Autonomy and Reproductive Risk
Pregnancy and childbirth were two maternal health stages where women were given the opportunity to make the most informed decisions relating to their own health, as well as the health of their unborn child. Depending on her socioeconomic background, however, a pregnant woman had varying levels of expressing a lack of control over her journey to giving birth. I'll present two anecdotes of childbirth from two socioeconomically distinct women to illustrate this point.
On my first day working at Puesto de Salud Ramón Castilla, I had the opportunity to be involved in a home birth in a remote hillside home outside of the city. It was an unexpected home birth, as the obstetrician I shadowed had planned to bring the pregnant woman down from the inaccessible casa to the flatter road, where she could be transported to the health post for her birth. However, because nature never follows anyone's plans precisely, the obstetrician delivered a healthy baby girl on the dirt floor of the family's home. The pregnant woman had minor complications at the end of the delivery to the extent that the Puesto de Salud staff wished to bring her back to the health post to keep watch over her condition. However, the woman refused to give her consent, and stayed in her home.
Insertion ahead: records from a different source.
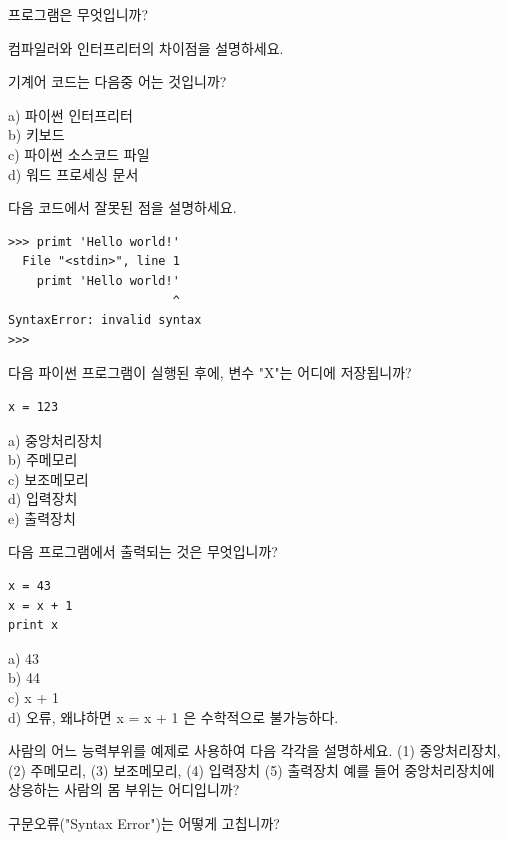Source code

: \begin{ex}
프로그램은 무엇입니까?
\end{ex}

\begin{ex}
컴파일러와 인터프리터의 차이점을 설명하세요.
\end{ex}

\begin{ex}
기계어 코드는 다음중 어는 것입니까?

a) 파이썬 인터프리터\\
b) 키보드\\
c) 파이썬 소스코드 파일\\
d) 워드 프로세싱 문서
\end{ex}

\begin{ex}
 다음 코드에서 잘못된 점을 설명하세요.

\beforeverb
\begin{verbatim}
>>> primt 'Hello world!'
  File "<stdin>", line 1
    primt 'Hello world!'
                       ^
SyntaxError: invalid syntax
>>> 
\end{verbatim}
\afterverb

\end{ex}

\begin{ex}
다음 파이썬 프로그램이 실행된 후에, 변수 "X"는 어디에 저장됩니까?

\beforeverb
\begin{verbatim}
x = 123
\end{verbatim}
\afterverb
%
a) 중앙처리장치\\
b) 주메모리\\
c) 보조메모리\\
d) 입력장치\\
e) 출력장치
\end{ex}

\begin{ex}
다음 프로그램에서 출력되는 것은 무엇입니까?

\beforeverb
\begin{verbatim}
x = 43
x = x + 1
print x
\end{verbatim}
\afterverb
%
a) 43\\
b) 44\\
c) x + 1\\
d) 오류, 왜냐하면 x = x + 1 은 수학적으로 불가능하다.
\end{ex}

\begin{ex}
사람의 어느 능력부위를 예제로 사용하여 다음 각각을 설명하세요.
(1) 중앙처리장치, (2) 주메모리, (3) 보조메모리, 
(4) 입력장치
(5) 출력장치
예를 들어 중앙처리장치에 상응하는 사람의 몸 부위는 어디입니까? 
\end{ex}

\begin{ex}
구문오류("Syntax Error")는 어떻게 고칩니까?
\end{ex}

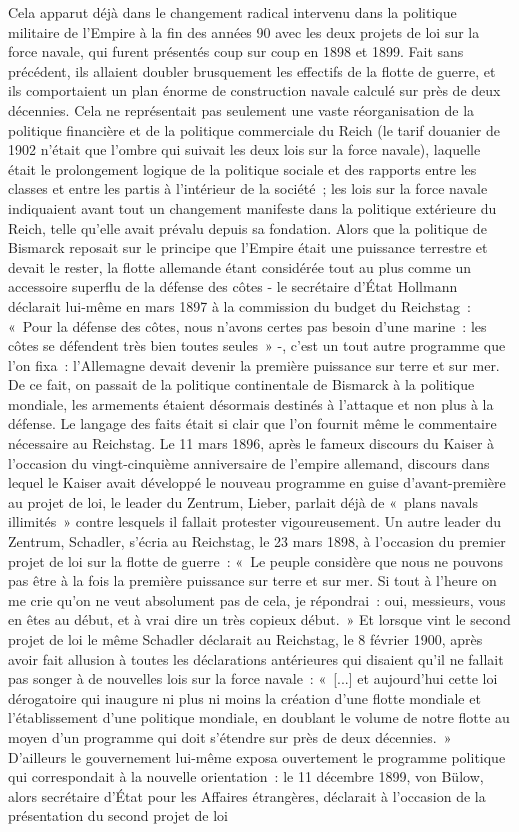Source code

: \documentclass[french,twoside]{book} %
\begin{document}
Cela apparut déjà dans le changement radical intervenu dans la politique militaire de l’Empire à la fin des années 90 avec les deux projets de loi sur la force navale, qui furent présentés coup sur coup en 1898 et 1899. Fait sans précédent, ils allaient doubler brusquement les effectifs de la flotte de guerre, et ils comportaient un plan énorme de construction navale calculé sur près de deux décennies. Cela ne représentait pas seulement une vaste réorganisation de la politique financière et de la politique commerciale du Reich (le tarif douanier de 1902 n’était que l’ombre qui suivait les deux lois sur la force navale), laquelle était le prolongement logique de la politique sociale et des rapports entre les classes et entre les partis à l’intérieur de la société ; les lois sur la force navale indiquaient avant tout un changement manifeste dans la politique extérieure du Reich, telle qu’elle avait prévalu depuis sa fondation. Alors que la politique de Bismarck reposait sur le principe que l’Empire était une puissance terrestre et devait le rester, la flotte allemande étant considérée tout au plus comme un accessoire superflu de la défense des côtes - le secrétaire d’État Hollmann déclarait lui-même en mars 1897 à la commission du budget du Reichstag : « Pour la défense des côtes, nous n’avons certes pas besoin d’une marine : les côtes se défendent très bien toutes seules » -, c’est un tout autre programme que l’on fixa : l’Allemagne devait devenir la première puissance sur terre et sur mer. De ce fait, on passait de la politique continentale de Bismarck à la politique mondiale, les armements étaient désormais destinés à l’attaque et non plus à la défense. Le langage des faits était si clair que l’on fournit même le commentaire nécessaire au Reichstag. Le 11 mars 1896, après le fameux discours du Kaiser à l’occasion du vingt-cinquième anniversaire de l’empire allemand, discours dans lequel le Kaiser avait développé le nouveau programme en guise d’avant-première au projet de loi, le leader du Zentrum, Lieber, parlait déjà de « plans navals illimités » contre lesquels il fallait protester vigoureusement. Un autre leader du Zentrum, Schadler, s’écria au Reichstag, le 23 mars 1898, à l’occasion du premier projet de loi sur la flotte de guerre : « Le peuple considère que nous ne pouvons pas être à la fois la première puissance sur terre et sur mer. Si tout à l’heure on me crie qu’on ne veut absolument pas de cela, je répondrai : oui, messieurs, vous en êtes au début, et à vrai dire un très copieux début. » Et lorsque vint le second projet de loi le même Schadler déclarait au Reichstag, le 8 février 1900, après avoir fait allusion à toutes les déclarations antérieures qui disaient qu’il ne fallait pas songer à de nouvelles lois sur la force navale : « [...] et aujourd’hui cette loi dérogatoire qui inaugure ni plus ni moins la création d’une flotte mondiale et l’établissement d’une politique mondiale, en doublant le volume de notre flotte au moyen d’un programme qui doit s’étendre sur près de deux décennies. » D'ailleurs le gouvernement lui-même exposa  ouvertement le programme politique qui correspondait à la nouvelle orientation : le 11 décembre 1899, von Bülow, alors secrétaire d’État pour les Affaires étrangères, déclarait à l’occasion de la présentation du second projet de loi 
\end{document}
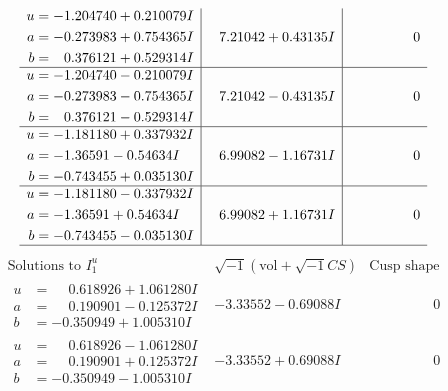 \documentclass[1p]{elsarticle_modified}
\theoremstyle{definition}
\newcommand{\I}{\sqrt{-1}}
\begin{document}
$$\begin{array}{c|c|c}
\begin{aligned}
u &= -1.204740 + 0.210079 I \\
a &= -0.273983 + 0.754365 I \\
b &= \phantom{-}0.376121 + 0.529314 I\end{aligned}
 & \phantom{-}7.21042 + 0.43135 I & \phantom{-0.000000 } 0 \\ \hline\begin{aligned}
u &= -1.204740 - 0.210079 I \\
a &= -0.273983 - 0.754365 I \\
b &= \phantom{-}0.376121 - 0.529314 I\end{aligned}
 & \phantom{-}7.21042 - 0.43135 I & \phantom{-0.000000 } 0 \\ \hline\begin{aligned}
u &= -1.181180 + 0.337932 I \\
a &= -1.36591 - 0.54634 I \\
b &= -0.743455 + 0.035130 I\end{aligned}
 & \phantom{-}6.99082 - 1.16731 I & \phantom{-0.000000 } 0 \\ \hline\begin{aligned}
u &= -1.181180 - 0.337932 I \\
a &= -1.36591 + 0.54634 I \\
b &= -0.743455 - 0.035130 I\end{aligned}
 & \phantom{-}6.99082 + 1.16731 I & \phantom{-0.000000 } 0\\
 \hline 
 \end{array}$$\newpage$$\begin{array}{c|c|c}  
\text{Solutions to }I^u_{1}& \I (\text{vol} + \sqrt{-1}CS) & \text{Cusp shape}\\
 \hline 
\begin{aligned}
u &= \phantom{-}0.618926 + 1.061280 I \\
a &= \phantom{-}0.190901 - 0.125372 I \\
b &= -0.350949 + 1.005310 I\end{aligned}
 & -3.33552 - 0.69088 I & \phantom{-0.000000 } 0 \\ \hline\begin{aligned}
u &= \phantom{-}0.618926 - 1.061280 I \\
a &= \phantom{-}0.190901 + 0.125372 I \\
b &= -0.350949 - 1.005310 I\end{aligned}
 & -3.33552 + 0.69088 I & \phantom{-0.000000 } 0 \\ \hline\begin{aligned}

\end{aligned}
\end{array}$$
\end{document}
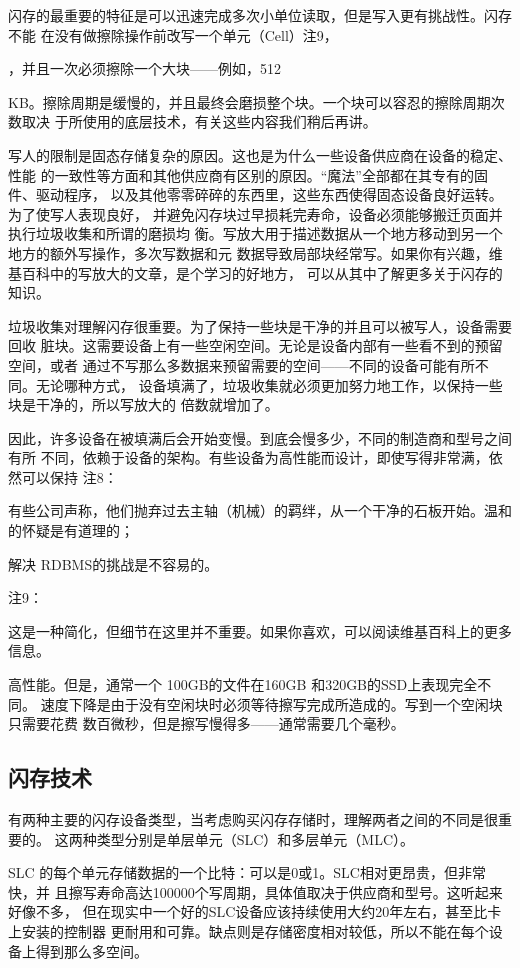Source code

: 闪存的最重要的特征是可以迅速完成多次小单位读取，但是写入更有挑战性。闪存不能
在没有做擦除操作前改写一个单元（Cell）注9，

，并且一次必须擦除一个大块——例如，512

KB。擦除周期是缓慢的，并且最终会磨损整个块。一个块可以容忍的擦除周期次数取决
于所使用的底层技术，有关这些内容我们稍后再讲。

写人的限制是固态存储复杂的原因。这也是为什么一些设备供应商在设备的稳定、性能
的一致性等方面和其他供应商有区别的原因。“魔法”全部都在其专有的固件、驱动程序，
以及其他零零碎碎的东西里，这些东西使得固态设备良好运转。为了使写人表现良好，
并避免闪存块过早损耗完寿命，设备必须能够搬迁页面并执行垃圾收集和所谓的磨损均
衡。写放大用于描述数据从一个地方移动到另一个地方的额外写操作，多次写数据和元
数据导致局部块经常写。如果你有兴趣，维基百科中的写放大的文章，是个学习的好地方，
可以从其中了解更多关于闪存的知识。

垃圾收集对理解闪存很重要。为了保持一些块是干净的并且可以被写人，设备需要回收
脏块。这需要设备上有一些空闲空间。无论是设备内部有一些看不到的预留空间，或者
通过不写那么多数据来预留需要的空间——不同的设备可能有所不同。无论哪种方式，
设备填满了，垃圾收集就必须更加努力地工作，以保持一些块是干净的，所以写放大的
倍数就增加了。

因此，许多设备在被填满后会开始变慢。到底会慢多少，不同的制造商和型号之间有所
不同，依赖于设备的架构。有些设备为高性能而设计，即使写得非常满，依然可以保持
注8：

有些公司声称，他们抛弃过去主轴（机械）的羁绊，从一个干净的石板开始。温和的怀疑是有道理的；

解决 RDBMS的挑战是不容易的。

注9：

这是一种简化，但细节在这里并不重要。如果你喜欢，可以阅读维基百科上的更多信息。

高性能。但是，通常一个 100GB的文件在160GB 和320GB的SSD上表现完全不同。
速度下降是由于没有空闲块时必须等待擦写完成所造成的。写到一个空闲块只需要花费
数百微秒，但是擦写慢得多——通常需要几个毫秒。

\subsection{闪存技术}
有两种主要的闪存设备类型，当考虑购买闪存存储时，理解两者之间的不同是很重要的。
这两种类型分别是单层单元（SLC）和多层单元（MLC）。

SLC 的每个单元存储数据的一个比特：可以是0或1。SLC相对更昂贵，但非常快，并
且擦写寿命高达100000个写周期，具体值取决于供应商和型号。这听起来好像不多，
但在现实中一个好的SLC设备应该持续使用大约20年左右，甚至比卡上安装的控制器
更耐用和可靠。缺点则是存储密度相对较低，所以不能在每个设备上得到那么多空间。

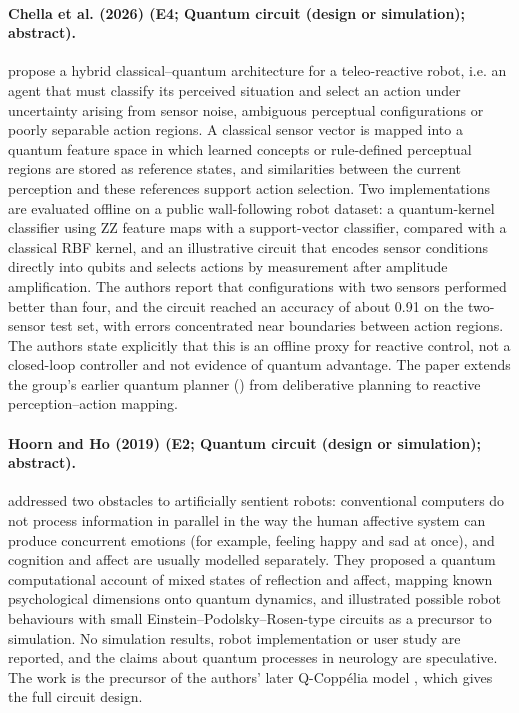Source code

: \documentclass[10pt,a4paper]{article}
\begin{document}
\paragraph{Chella et al. (2026) (E4; Quantum circuit (design or simulation); abstract).} \citet{Chella2026} propose a hybrid classical--quantum architecture for a teleo-reactive robot, i.e. an agent that must classify its perceived situation and select an action under uncertainty arising from sensor noise, ambiguous perceptual configurations or poorly separable action regions. A classical sensor vector is mapped into a quantum feature space in which learned concepts or rule-defined perceptual regions are stored as reference states, and similarities between the current perception and these references support action selection. Two implementations are evaluated offline on a public wall-following robot dataset: a quantum-kernel classifier using ZZ feature maps with a support-vector classifier, compared with a classical RBF kernel, and an illustrative circuit that encodes sensor conditions directly into qubits and selects actions by measurement after amplitude amplification. The authors report that configurations with two sensors performed better than four, and the circuit reached an accuracy of about 0.91 on the two-sensor test set, with errors concentrated near boundaries between action regions. The authors state explicitly that this is an offline proxy for reactive control, not a closed-loop controller and not evidence of quantum advantage. The paper extends the group's earlier quantum planner (\citep{Chella2022}) from deliberative planning to reactive perception--action mapping.

\paragraph{Hoorn and Ho (2019) (E2; Quantum circuit (design or simulation); abstract).} \citet{Hoorn2019} addressed two obstacles to artificially sentient robots: conventional computers do not process information in parallel in the way the human affective system can produce concurrent emotions (for example, feeling happy and sad at once), and cognition and affect are usually modelled separately. They proposed a quantum computational account of mixed states of reflection and affect, mapping known psychological dimensions onto quantum dynamics, and illustrated possible robot behaviours with small Einstein--Podolsky--Rosen-type circuits as a precursor to simulation. No simulation results, robot implementation or user study are reported, and the claims about quantum processes in neurology are speculative. The work is the precursor of the authors' later Q-Coppélia model \citep{Ho2022}, which gives the full circuit design.
\end{document}
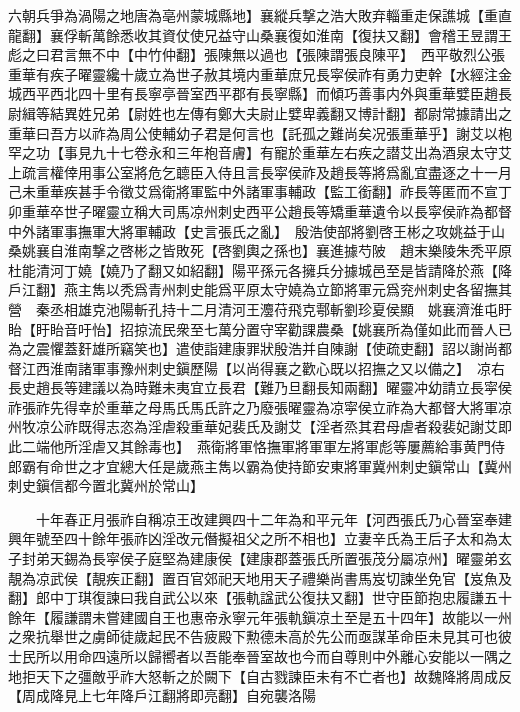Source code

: 六朝兵爭為渦陽之地唐為亳州蒙城縣地】襄縱兵撃之浩大敗弃輜重走保譙城【重直龍翻】襄俘斬萬餘悉收其資仗使兄益守山桑襄復如淮南【復扶又翻】會稽王昱謂王彪之曰君言無不中【中竹仲翻】張陳無以過也【張陳謂張良陳平】　西平敬烈公張重華有疾子曜靈纔十歲立為世子赦其境内重華庶兄長寜侯祚有勇力吏幹【水經注金城西平西北四十里有長寧亭晉室西平郡有長寧縣】而傾巧善事内外與重華嬖臣趙長尉緝等結異姓兄弟【尉姓也左傳有鄭大夫尉止嬖卑義翻又博計翻】都尉常據請出之重華曰吾方以祚為周公使輔幼子君是何言也【託孤之難尚矣况張重華乎】謝艾以枹罕之功【事見九十七卷永和三年枹音膚】有寵於重華左右疾之譛艾出為酒泉太守艾上疏言權倖用事公室將危乞聼臣入侍且言長寜侯祚及趙長等將爲亂宜盡逐之十一月己未重華疾甚手令徵艾爲衛將軍監中外諸軍事輔政【監工銜翻】祚長等匿而不宣丁卯重華卒世子曜靈立稱大司馬凉州刺史西平公趙長等矯重華遺令以長寜侯祚為都督中外諸軍事撫軍大將軍輔政【史言張氏之亂】　殷浩使部將劉啓王彬之攻姚益于山桑姚襄自淮南撃之啓彬之皆敗死【啓劉輿之孫也】襄進據芍陂　趙末樂陵朱秃平原杜能清河丁嬈【嬈乃了翻又如紹翻】陽平孫元各擁兵分據城邑至是皆請降於燕【降戶江翻】燕主雋以秃爲青州刺史能爲平原太守嬈為立節將軍元爲兖州刺史各留撫其營　秦丞相雄克池陽斬孔持十二月清河王灋苻飛克鄠斬劉珍夏侯顯　姚襄濟淮屯盱眙【盱眙音吁怡】招掠流民衆至七萬分置守宰勸課農桑【姚襄所為僅如此而晉人已為之震懼蓋姧雄所竊笑也】遣使詣建康罪狀殷浩并自陳謝【使疏吏翻】詔以謝尚都督江西淮南諸軍事豫州刺史鎭歷陽【以尚得襄之歡心既以招撫之又以備之】　凉右長史趙長等建議以為時難未夷宜立長君【難乃旦翻長知兩翻】曜靈冲幼請立長寜侯祚張祚先得幸於重華之母馬氏馬氏許之乃廢張曜靈為凉寜侯立祚為大都督大將軍凉州牧凉公祚既得志恣為淫虐殺重華妃裴氏及謝艾【淫者烝其君母虐者殺裴妃謝艾即此二端他所淫虐又其餘毒也】　燕衛將軍恪撫軍將軍軍左將軍彪等屢薦給事黄門侍郎霸有命世之才宜總大任是歲燕主雋以霸為使持節安東將軍冀州刺史鎭常山【冀州刺史鎭信都今置北冀州於常山】

　　十年春正月張祚自稱凉王改建興四十二年為和平元年【河西張氏乃心晉室奉建興年號至四十餘年張祚凶淫改元僭擬祖父之所不相也】立妻辛氏為王后子太和為太子封弟天錫為長寜侯子庭堅為建康侯【建康郡蓋張氏所置張茂分屬凉州】曜靈弟玄靚為凉武侯【靚疾正翻】置百官郊祀天地用天子禮樂尚書馬岌切諫坐免官【岌魚及翻】郎中丁琪復諫曰我自武公以來【張軌諡武公復扶又翻】世守臣節抱忠履謙五十餘年【履謙謂未嘗建國自王也惠帝永寧元年張軌鎭凉土至是五十四年】故能以一州之衆抗舉世之虜師徒歲起民不告疲殿下勲德未高於先公而亟謀革命臣未見其可也彼士民所以用命四遠所以歸嚮者以吾能奉晉室故也今而自尊則中外離心安能以一隅之地拒天下之彊敵乎祚大怒斬之於闕下【自古戮諫臣未有不亡者也】故魏降將周成反【周成降見上七年降戶江翻將即亮翻】自宛襲洛陽

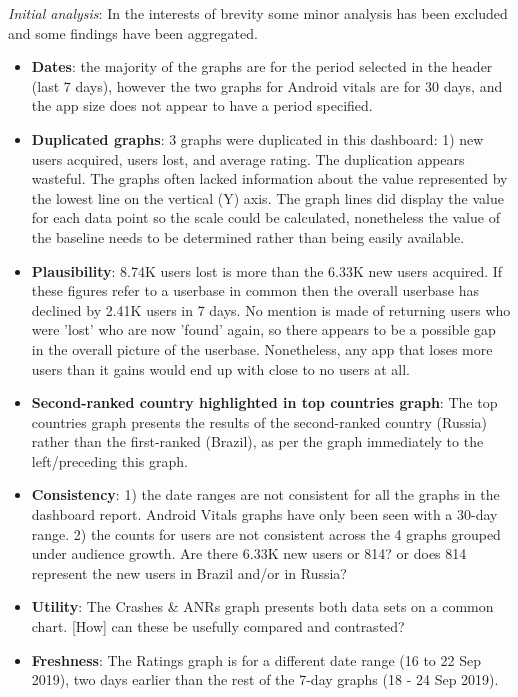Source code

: \textit{Initial analysis}: In the interests of brevity some minor analysis has been excluded and some findings have been aggregated. 

\begin{itemize}
    \item \textbf{Dates}: the majority of the graphs are for the period selected in the header (last 7 days), however the two graphs for Android vitals are for 30 days, and the app size does not appear to have a period specified.
    \item \textbf{Duplicated graphs}: 3 graphs were duplicated in this dashboard: 1) new users acquired, users lost, and average rating. The duplication appears wasteful. The graphs often lacked information about the value represented by the lowest line on the vertical (Y) axis. The graph lines did display the value for each data point so the scale could be calculated, nonetheless the value of the baseline needs to be determined rather than being easily available.
    \item \textbf{Plausibility}: 8.74K users lost is more than the 6.33K new users acquired. If these figures refer to a userbase in common then the overall userbase has declined by 2.41K users in 7 days. No mention is made of returning users who were 'lost' who are now 'found' again, so there appears to be a possible gap in the overall picture of the userbase. Nonetheless, any app that loses more users than it gains would end up with close to no users at all.
    \item \textbf{Second-ranked country highlighted in top countries graph}: The top countries graph presents the results of the second-ranked country (Russia) rather than the first-ranked (Brazil), as per the graph immediately to the left/preceding this graph. 
    \item \textbf{Consistency}: 1) the date ranges are not consistent for all the graphs in the dashboard report. Android Vitals graphs have only been seen with a 30-day range. 2) the counts for users are not consistent across the 4 graphs grouped under audience growth. Are there 6.33K new users or 814? or does 814 represent the new users in Brazil and/or in Russia?
    \item \textbf{Utility}: The Crashes \& ANRs graph presents both data sets on a common chart. [How] can these be usefully compared and contrasted? 
    \item \textbf{Freshness}: The Ratings graph is for a different date range (16 to 22 Sep 2019), two days earlier than the rest of the 7-day graphs (18 - 24 Sep 2019). 
\end{itemize}

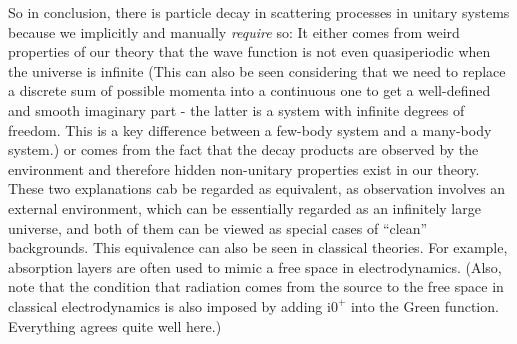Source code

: \documentclass[hyperref, a4paper]{article}
\newcommand*{\ii}{\mathrm{i}}
\newenvironment{qanda}{\setlength{\parindent}{0pt}}{\bigskip}
\begin{document}
\begin{qanda}
So in conclusion, there is particle decay in scattering processes in unitary systems because we implicitly and manually \emph{require} so: 
It either comes from weird properties of our theory that the wave function is not even quasiperiodic 
when the universe is infinite (This can also be seen considering that we need to replace a discrete sum of possible momenta into a continuous one to get a well-defined and smooth imaginary part - the latter is a system with infinite degrees of freedom. This is a key difference between a few-body system and a many-body system.) or comes from the fact that the decay products are observed by the environment and therefore hidden non-unitary properties exist in our theory.
These two explanations cab be regarded as equivalent, as observation involves an external environment, 
which can be essentially regarded as an infinitely large universe, 
and both of them can be viewed as special cases of ``clean'' backgrounds.
This equivalence can also be seen in classical theories. 
For example, absorption layers are often used to mimic a free space in electrodynamics. 
(Also, note that the condition that radiation comes from the source to the free space in classical electrodynamics is also imposed by adding $\ii 0^+$ into the Green function. Everything agrees quite well here.)


\end{qanda}
\end{document}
Only after hesitantly exchanging a few words with her husband did she give her negative reply, and the obstetrician remarked to me that she had wanted to come but her husband dismissed the idea, because modern hospitals were believed to expose the privacy of rural women, both physically and psychologically.
A week later, I was on rotation with the obstetrician at EsSalud, who had a pregnant patient come in for a late-second-trimester checkup and ultrasound. This patient was a schoolteacher, and her husband was also employed. The doctor saw that the fetus growing too high in the womb, and if it did not lower in the coming weeks, the woman would have to undergo C-section in order to protect her health. While C-sections are common in American obstetrics, in my rural Peruvian hospital, they were viewed as the less-desirable second option for birthing. This woman supported this viewpoint with her own response: she worriedly asked if there was something she could do to help the baby move lower and explained her husband's strong opinion against C-section delivery. I was astounded to see the same behaviors expressed in slightly different ways, but nonetheless it was clear that autonomous decisions about major health events, like pregnancy and childbirth, were completely absent. Doctors (mainly females) added that these behaviors were exhibited when determining contraceptive use and birth and obstetric emergencies as well, demonstrating the scope of the devaluation of women's power and knowledge of what was best for their own health.